Earlier this month a petitioner filed a PIL in the Supreme court asking the court to rule in favour of a 2 child policy. The petitioner said that population explosion would damage the environment immensely and hence this measure is required. The Supreme court has agreed to hear this petition.
In November 2017, the Supreme Court turned down another petition that demanded minority status for Hindus in 8 states/ union territories. The states/ union territories where Hindus are a numerical minority are Lakshadweep, Mizoram, Nagaland, Meghalaya, Jammu and Kashmir, Arunachal Pradesh, Manipur and Punjab.
However, the data from NFHS -4 2015-16 released last year suggests that Hindus are not only following 2 child policy in most of the states but are producing less than 2 children.
Before going into an analysis of the NFHS data we need to understand some terminologies.
TFR (Total fertility rate: The number of children who would be born per woman (or per 1,000 women) if she/they were to pass through the childbearing years bearing children according to a current schedule of age-specific fertility rates. [Source: Wikipedia]
Roughly speaking, TFR is the number of children borne by a woman in the age where she is capable of reproduction.
Replacement Rate of fertility: “Replacement level fertility” is the total fertility rate—the average number of children born per woman—at which a population replaces itself from one generation to the next, without migration. [Source: Wikipedia]
The replacement rate of fertility is basically the minimum number of children that a couple needs to reproduce to replace themselves. The replacement rate of fertility is accepted as ‘2.1’, ie TFR of 2.1 is considered as replacement ratio of fertility.
Hindu TFR is well below replacement rate of fertility in most of the states
NFHS -4 takes into account the total fertility rate for the three years preceding the survey (i.e 2015-16). If we analyse the TFR ratio of most of the states, we find that the Hindu TFR is less than or close to the replacement ratio in most of the states. The data is presented region-wise in below graphs. The meaning of a TFR below 2 is that the Hindu population is well below the ideal replacement ratio. As the TFR of Muslim women is greater than 2, it indicates that the population percentage of Muslims in India will rise if the same trend continues. From the below graph it is quite evident that the chances of quickest demographic change are highest in Haryana.
From the petition demanding minority status for Hindus, we are aware that Hindus are already a minority in many of the North East states. If one looks at the TFR of Hindus and other faiths, it is quite clear that they will remain a minority population if the status quo remains as it is.
Eastern India is the most densely populated regions of India. Here the growth of population is highest in comparison to rest of the country. From the data, we can see that the Hindu and Muslim TFR is highest in Bihar. However, in states of Odisha and Chattisgarh, both Hindu and Muslim TFRs seem to be stabilising towards 2. The Christian population in these two states is growing at the fastest pace as per recent data.

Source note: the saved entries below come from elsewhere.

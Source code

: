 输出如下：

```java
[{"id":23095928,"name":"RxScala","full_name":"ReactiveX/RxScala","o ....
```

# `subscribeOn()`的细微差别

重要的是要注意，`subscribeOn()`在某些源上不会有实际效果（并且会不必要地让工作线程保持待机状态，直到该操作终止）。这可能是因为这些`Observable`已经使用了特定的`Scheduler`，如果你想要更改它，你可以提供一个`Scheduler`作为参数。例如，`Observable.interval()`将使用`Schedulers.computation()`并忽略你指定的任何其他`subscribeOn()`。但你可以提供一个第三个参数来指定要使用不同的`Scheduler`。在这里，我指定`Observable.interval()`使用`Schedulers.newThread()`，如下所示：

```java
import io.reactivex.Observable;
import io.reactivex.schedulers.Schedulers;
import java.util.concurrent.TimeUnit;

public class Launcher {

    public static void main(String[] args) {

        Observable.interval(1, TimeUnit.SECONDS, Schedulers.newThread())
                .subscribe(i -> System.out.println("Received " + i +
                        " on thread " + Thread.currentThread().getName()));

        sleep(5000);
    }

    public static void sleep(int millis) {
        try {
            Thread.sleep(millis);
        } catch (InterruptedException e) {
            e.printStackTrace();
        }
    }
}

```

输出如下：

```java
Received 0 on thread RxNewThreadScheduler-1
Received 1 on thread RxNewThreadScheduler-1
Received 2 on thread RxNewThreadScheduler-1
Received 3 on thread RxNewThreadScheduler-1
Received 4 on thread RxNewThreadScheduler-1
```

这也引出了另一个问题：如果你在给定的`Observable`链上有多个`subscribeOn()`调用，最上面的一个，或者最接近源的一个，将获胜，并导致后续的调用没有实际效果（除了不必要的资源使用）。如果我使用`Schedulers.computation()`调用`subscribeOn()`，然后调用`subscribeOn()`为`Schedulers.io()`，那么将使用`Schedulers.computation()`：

Western states again demonstrate that the TFR among Hindus is below two except in Rajasthan. However, the gap between Hindu and Muslim TFRs is significant in all these states. The third largest group in Rajasthan is Sikh. Buddhists form the third largest group in Maharashtra. The grey bar in the data pertains to Christians in Goa and Gujarat. It must be noted that the gap in TFR in Goa and Rajasthan is higher than one in these two states.
The total fertility rate seems to be stabilising towards two (i.e replacement fertility rate) in most of the southern states. In spite of this fact, the gap between Hindus and Muslims is significant as Hindu TFRs are well below 2 (especially Kerala) in these states. However, in Tamil Nadu, Christian TFR is higher than both Hindu and Muslim TFR.
Lessons from NFHS -4 data on TFR
The data on total fertility rate among major religions suggests that Hindu women are on an average producing less than one kid in almost all states. However, an average Muslim woman is producing more than 2 kids in almost all states. If the current trend in TFR continues at the same pace, the percentage of Hindu population will go down further. The pace of this decline will be decided by three factors
- Rate of reduction or increase in TFR of Hindu women
- Rate of reduction or increase in TFR of Muslim women
- Use of contraception and government policies on the issue of population control/stabilisation
The percentage of Hindu population has declined from 80.5% to 79.8% in the period of 2001-2011. The Muslim percentage of Muslim population has increased from 13.4% to 14.3%. Simple math suggests that if the 1% decline of Hindus continues for 30 decades, the population of two will be equal. Therefore the demographic challenge is real, though the time frame may be long or short. If not us, the future generation will definitely face the consequences of this demography change, if the gap in TFR does not reduce.
Liberal media usually laughs off the ‘fear’ of Hindus becoming a minority in their own land. However, the data above suggests that the fear is not illogical or unfounded. The demographic time bomb is ticking and it is only a matter of time before the ‘minority’ status for Hindus will be needed in most of the states by the end of this century.